Segundo o cientista Dan Frenkel, do departamento de Neurobiologia da universidade, parte de uma droga já testada para o vírus influenza foi utilizada para induzir uma resposta imunológica a determinadas proteínas nos vasos sanguíneos. Ele afirma que isso pode reduzir os danos em tecidos cerebrais e restaura a capacidade cognitiva do cérebro.

A vacina estimula um mecanismo natural de defesa do corpo humano: ativa macrófagos, proteínas que “engolem” antígenos estranhos ao organismo e praticamente eliminam a possibilidade de danos no sistema vascular cerebral.

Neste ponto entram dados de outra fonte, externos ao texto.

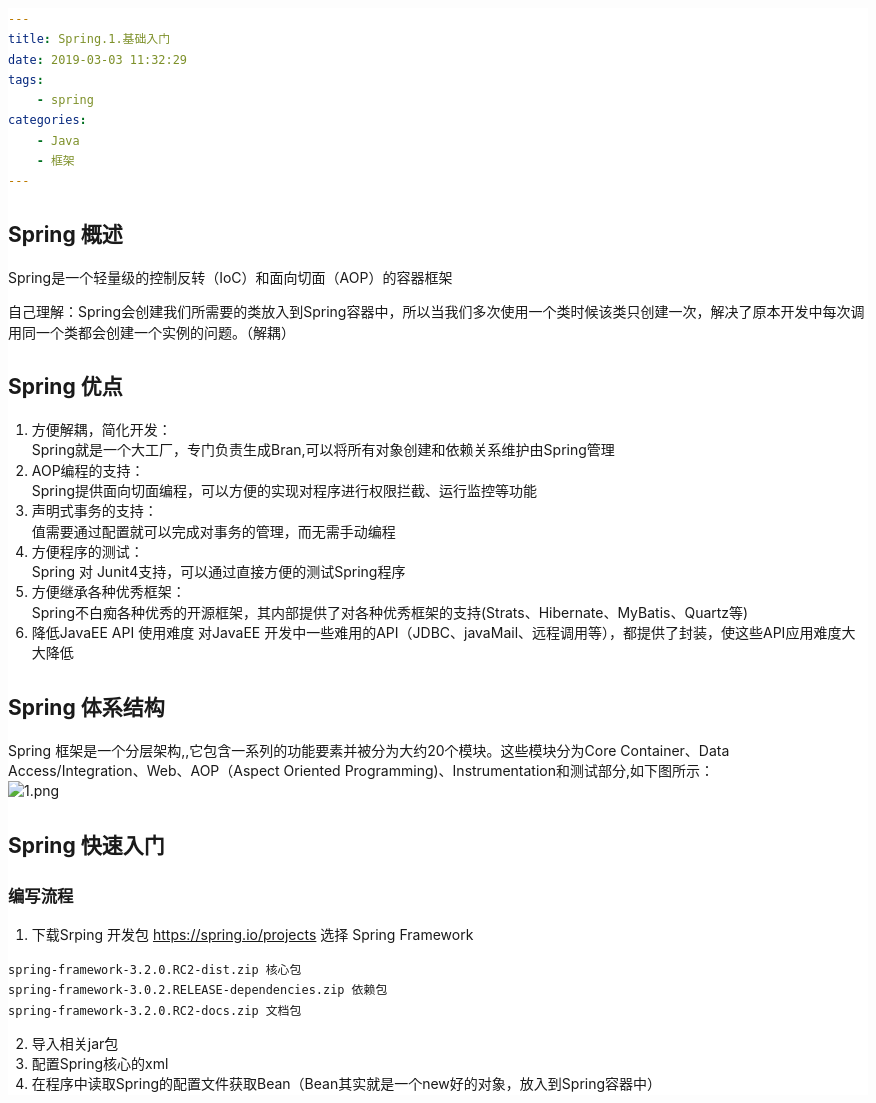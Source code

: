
 ```yaml
---
title: Spring.1.基础入门
date: 2019-03-03 11:32:29
tags:
    - spring
categories:
    - Java
    - 框架
---
```

## Spring 概述
Spring是一个轻量级的控制反转（IoC）和面向切面（AOP）的容器框架  

自己理解：Spring会创建我们所需要的类放入到Spring容器中，所以当我们多次使用一个类时候该类只创建一次，解决了原本开发中每次调用同一个类都会创建一个实例的问题。（解耦）
## Spring 优点
1. 方便解耦，简化开发：    
Spring就是一个大工厂，专门负责生成Bran,可以将所有对象创建和依赖关系维护由Spring管理  
2. AOP编程的支持：  
Spring提供面向切面编程，可以方便的实现对程序进行权限拦截、运行监控等功能  
3. 声明式事务的支持：  
值需要通过配置就可以完成对事务的管理，而无需手动编程  
4. 方便程序的测试：  
Spring 对 Junit4支持，可以通过直接方便的测试Spring程序  
5. 方便继承各种优秀框架：  
Spring不白痴各种优秀的开源框架，其内部提供了对各种优秀框架的支持(Strats、Hibernate、MyBatis、Quartz等)  
6. 降低JavaEE API 使用难度
对JavaEE 开发中一些难用的API（JDBC、javaMail、远程调用等），都提供了封装，使这些API应用难度大大降低

## Spring 体系结构
Spring 框架是一个分层架构,,它包含一系列的功能要素并被分为大约20个模块。这些模块分为Core Container、Data Access/Integration、Web、AOP（Aspect Oriented Programming)、Instrumentation和测试部分,如下图所示：  
![1.png](1.png)

## Spring 快速入门
### 编写流程

1. 下载Srping 开发包  https://spring.io/projects 选择 Spring Framework    

```
spring-framework-3.2.0.RC2-dist.zip 核心包 
spring-framework-3.0.2.RELEASE-dependencies.zip 依赖包
spring-framework-3.2.0.RC2-docs.zip 文档包
```
2. 导入相关jar包  
3. 配置Spring核心的xml  
4. 在程序中读取Spring的配置文件获取Bean（Bean其实就是一个new好的对象，放入到Spring容器中）  

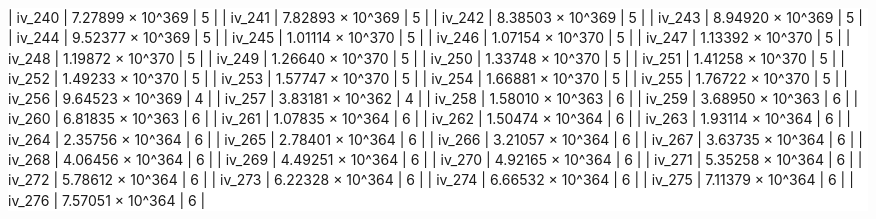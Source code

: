 | iv_240 | 7.27899 × 10^369 | 5 |
| iv_241 | 7.82893 × 10^369 | 5 |
| iv_242 | 8.38503 × 10^369 | 5 |
| iv_243 | 8.94920 × 10^369 | 5 |
| iv_244 | 9.52377 × 10^369 | 5 |
| iv_245 | 1.01114 × 10^370 | 5 |
| iv_246 | 1.07154 × 10^370 | 5 |
| iv_247 | 1.13392 × 10^370 | 5 |
| iv_248 | 1.19872 × 10^370 | 5 |
| iv_249 | 1.26640 × 10^370 | 5 |
| iv_250 | 1.33748 × 10^370 | 5 |
| iv_251 | 1.41258 × 10^370 | 5 |
| iv_252 | 1.49233 × 10^370 | 5 |
| iv_253 | 1.57747 × 10^370 | 5 |
| iv_254 | 1.66881 × 10^370 | 5 |
| iv_255 | 1.76722 × 10^370 | 5 |
| iv_256 | 9.64523 × 10^369 | 4 |
| iv_257 | 3.83181 × 10^362 | 4 |
| iv_258 | 1.58010 × 10^363 | 6 |
| iv_259 | 3.68950 × 10^363 | 6 |
| iv_260 | 6.81835 × 10^363 | 6 |
| iv_261 | 1.07835 × 10^364 | 6 |
| iv_262 | 1.50474 × 10^364 | 6 |
| iv_263 | 1.93114 × 10^364 | 6 |
| iv_264 | 2.35756 × 10^364 | 6 |
| iv_265 | 2.78401 × 10^364 | 6 |
| iv_266 | 3.21057 × 10^364 | 6 |
| iv_267 | 3.63735 × 10^364 | 6 |
| iv_268 | 4.06456 × 10^364 | 6 |
| iv_269 | 4.49251 × 10^364 | 6 |
| iv_270 | 4.92165 × 10^364 | 6 |
| iv_271 | 5.35258 × 10^364 | 6 |
| iv_272 | 5.78612 × 10^364 | 6 |
| iv_273 | 6.22328 × 10^364 | 6 |
| iv_274 | 6.66532 × 10^364 | 6 |
| iv_275 | 7.11379 × 10^364 | 6 |
| iv_276 | 7.57051 × 10^364 | 6 |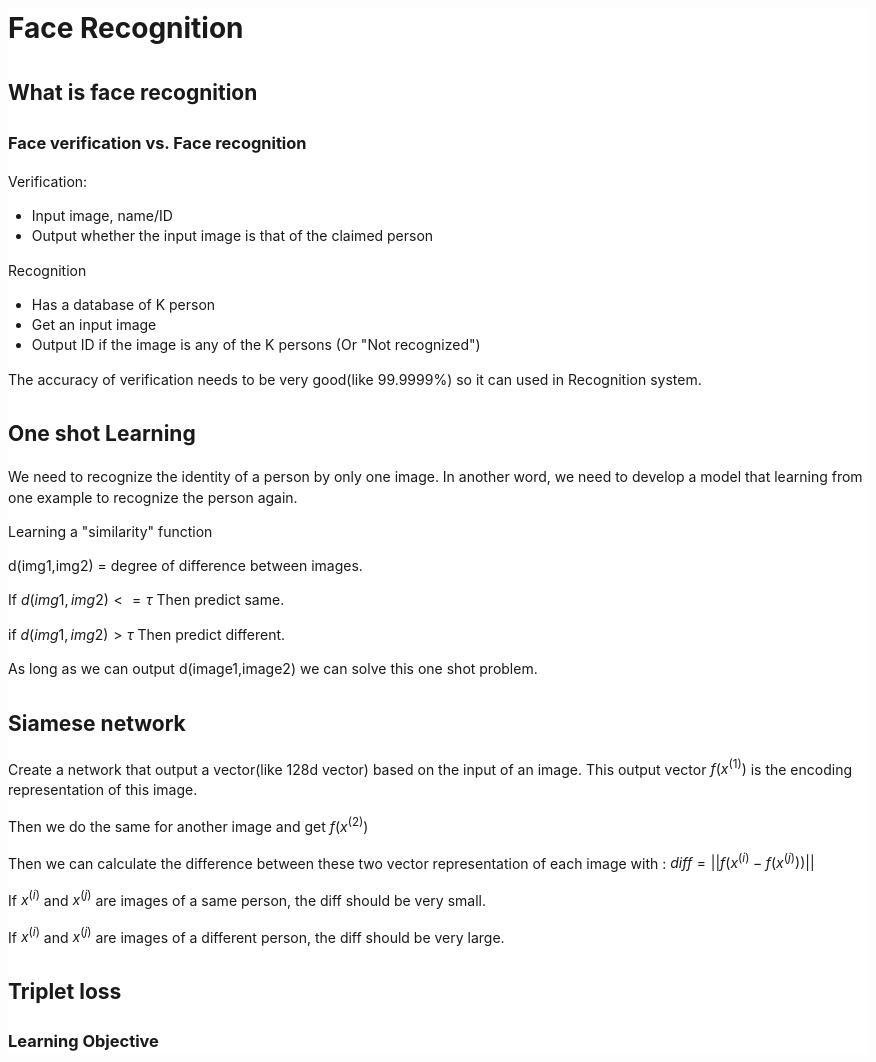 # Face Recognition

## What is face recognition

### Face verification vs. Face recognition

Verification:

- Input image, name/ID
- Output whether the input image is that of the claimed person

Recognition

- Has a database of K person
- Get an input image
- Output ID if the image is any of the K persons (Or "Not recognized")

The accuracy of verification needs to be very good(like 99.9999%)  so it can used in Recognition system.

## One shot Learning

We need to recognize the identity of a person by only one image. In another word, we need to develop a model that learning from one example to recognize the person again.

Learning a "similarity" function

d(img1,img2) = degree of difference between images.

If $d(img1,img2)<=\tau$  Then predict same.

if  $d(img1,img2)>\tau$  Then predict different.

As long as we can output d(image1,image2) we can solve this one shot problem.


## Siamese network

Create a network that output a vector(like 128d vector) based on the input of an image.  This output vector $f(x^{(1)})$ is the encoding representation of this image. 

Then we do the same for another image and get $f(x^{(2)})$  

Then we can calculate the difference between these two vector representation of each image with : $diff = ||f(x^{(i)}-f(x^{(j)}))||$

If $x^{(i)}$ and $x^{(j)}$ are images of a same person, the diff should be very small.

If $x^{(i)}$ and $x^{(j)}$ are images of a different person, the diff should be very large.

 

## Triplet loss

### Learning Objective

2 – O Technion de Haifa, instituto dedicado à pesquisa de tecnologia médica, desenvolveu um teste de sangue, simples, que pode detectar várias doenças, inclusive o câncer. O Centro Ichilov de Tel Aviv isolou uma proteína que vai substituir a colonoscopia na detecção do câncer de cólon. Basta um simples exame de sangue. O câncer do cólon mata cerca de quinhentas mil pessoas por ano. Muitas dessas mortes poderiam ser evitadas se detectadas a tempo.

3 – A acne, que não mata, mas gera grande baixa estima a milhões de adolescentes, teve a cura descoberta pelo laboratório CureLight, através da emissão de raios ultravioleta de alta intensidade sobre as bactérias que produzem acne, sem causar maiores complicações.

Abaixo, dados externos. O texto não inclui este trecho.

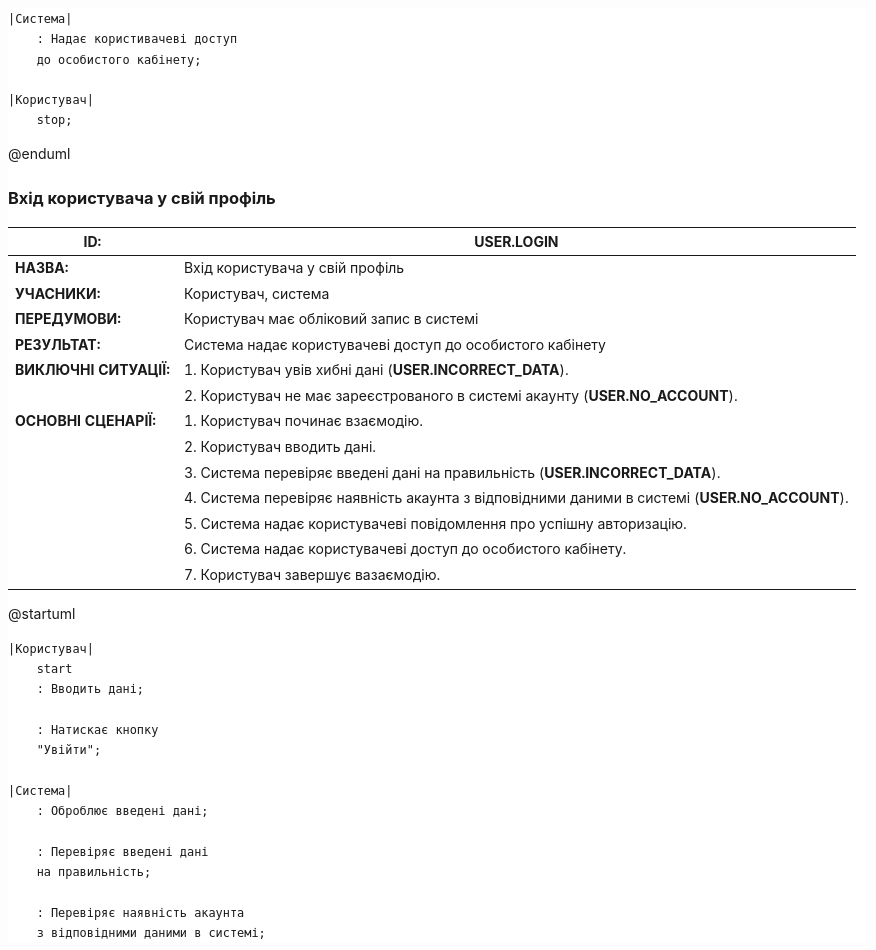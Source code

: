     |Система|
        : Надає користивачеві доступ 
        до особистого кабінету;

    |Користувач|
        stop;

@enduml

### Вхід користувача у свій профіль

| **ID:**                | USER.LOGIN                                                               |
| ---------------------- | ------------------------------------------------------------------------ |
| **НАЗВА:**             | Вхід користувача у свій профіль                                          |
| **УЧАСНИКИ:**          | Користувач, система                                                      |
| **ПЕРЕДУМОВИ:**        | Користувач має обліковий запис в системі                                 |
| **РЕЗУЛЬТАТ:**         | Система надає користувачеві доступ до особистого кабінету                  |
| **ВИКЛЮЧНІ СИТУАЦІЇ:** | 1. Користувач увів хибні дані (**USER.INCORRECT_DATA**).                 |
|                        | 2. Користувач не має зареєстрованого в системі акаунту (**USER.NO_ACCOUNT**).|
| **ОСНОВНІ СЦЕНАРІЇ:**  | 1. Користувач починає взаємодію.                                         |
|                        | 2. Користувач вводить дані.                                              |
|                        | 3. Система перевіряє введені дані на правильність (**USER.INCORRECT_DATA**).|
|                        | 4. Система перевіряє наявність акаунта з відповідними даними в системі (**USER.NO_ACCOUNT**).|
|                        | 5. Система надає користувачеві повідомлення про успішну авторизацію.       |
|                        | 6. Система надає користувачеві доступ до особистого кабінету.              |
|                        | 7. Користувач завершує вазаємодію.                                       |

@startuml
    
    |Користувач|
        start
        : Вводить дані;

        : Натискає кнопку 
        "Увійти";

    |Система|
        : Оброблює введені дані;

        : Перевіряє введені дані 
        на правильність;

        : Перевіряє наявність акаунта 
        з відповідними даними в системі;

4 – O Laboratório Given Imaging desenvolveu uma pequena câmera em forma de comprimidos, que são engolidos. A câmara envia milhares de fotos do aparelho digestivo. Essas imagens de alta qualidade – 2 por segundo, durante 8 horas – podem detectar pólipos, câncer e fontes de sangramento. Elas são enviadas a um chip e em seguida são armazenadas num computador para o médico examinar. O paciente expele a câmera através do reto. Esse é o fim da endoscopia. Não é necessário aquele tubo tradicional e que causa tanto desconforto. Como se pode visualizar nos links, as câmeras endoscópicas já estão disponíveis em diversos países.

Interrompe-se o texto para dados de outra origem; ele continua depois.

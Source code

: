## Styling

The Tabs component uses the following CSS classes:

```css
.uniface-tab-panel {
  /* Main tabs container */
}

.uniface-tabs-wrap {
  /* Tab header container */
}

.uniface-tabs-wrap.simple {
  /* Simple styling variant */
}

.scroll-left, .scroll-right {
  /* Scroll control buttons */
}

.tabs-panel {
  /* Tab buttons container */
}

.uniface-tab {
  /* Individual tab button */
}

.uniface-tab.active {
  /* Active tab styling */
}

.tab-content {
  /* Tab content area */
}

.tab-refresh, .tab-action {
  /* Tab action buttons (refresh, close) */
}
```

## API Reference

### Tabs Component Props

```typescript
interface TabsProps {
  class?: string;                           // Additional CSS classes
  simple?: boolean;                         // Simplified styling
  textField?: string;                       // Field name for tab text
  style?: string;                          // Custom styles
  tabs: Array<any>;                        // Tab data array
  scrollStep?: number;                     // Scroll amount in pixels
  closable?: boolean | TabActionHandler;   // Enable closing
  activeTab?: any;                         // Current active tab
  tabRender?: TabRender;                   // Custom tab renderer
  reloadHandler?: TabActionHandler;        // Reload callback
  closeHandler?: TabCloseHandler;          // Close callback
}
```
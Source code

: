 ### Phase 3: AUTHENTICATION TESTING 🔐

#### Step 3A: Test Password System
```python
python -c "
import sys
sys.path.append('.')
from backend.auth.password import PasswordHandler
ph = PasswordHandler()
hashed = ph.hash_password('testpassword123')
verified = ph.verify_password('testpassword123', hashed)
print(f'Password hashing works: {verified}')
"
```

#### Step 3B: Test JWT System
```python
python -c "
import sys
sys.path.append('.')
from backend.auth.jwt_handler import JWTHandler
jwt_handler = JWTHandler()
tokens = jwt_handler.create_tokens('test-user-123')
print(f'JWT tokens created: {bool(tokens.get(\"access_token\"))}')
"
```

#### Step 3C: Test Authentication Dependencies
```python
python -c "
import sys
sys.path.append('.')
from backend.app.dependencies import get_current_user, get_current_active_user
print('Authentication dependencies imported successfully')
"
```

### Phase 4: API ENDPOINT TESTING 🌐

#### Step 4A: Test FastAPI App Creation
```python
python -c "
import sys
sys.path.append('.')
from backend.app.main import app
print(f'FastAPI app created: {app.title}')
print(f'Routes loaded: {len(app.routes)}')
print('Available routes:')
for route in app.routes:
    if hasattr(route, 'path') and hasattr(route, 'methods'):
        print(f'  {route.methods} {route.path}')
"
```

https://www.youtube.com/watch?v=QFka1uNrhRg – 1min17seg

http://tvuol.uol.com.br/video/reporter-engole-camera-que-transmite-digestao-em-tempo-real-04020D1B3366D0C92326/  – 2min32seg

5 – A Universidade Hebraica desenvolveu um estimulador elétrico por baterias que são implantados no peito dos pacientes com Parkinson, bem como marca-passos. As emissões destes sinais nervosos bloqueiam as unidades que causam os tremores. O odor da respiração de um paciente pode ser usado para detectar se ele tem câncer de pulmão. O Instituto de Nanotecnologia Russell Berrie criou sensores capazes de perceber e registrar 42 biomarcadores que indicam a presença de câncer de pulmão sem a necessidade das invasivas biópsias.

7 – O odor da respiração de um paciente pode ser usado para detectar se ele tem câncer de pulmão. O Instituto de Nanotecnologia Russell Berrie criou sensores capazes de perceber e registrar 42 biomarcadores que indicam a presença de câncer de pulmão sem a necessidade das invasivas biópsias.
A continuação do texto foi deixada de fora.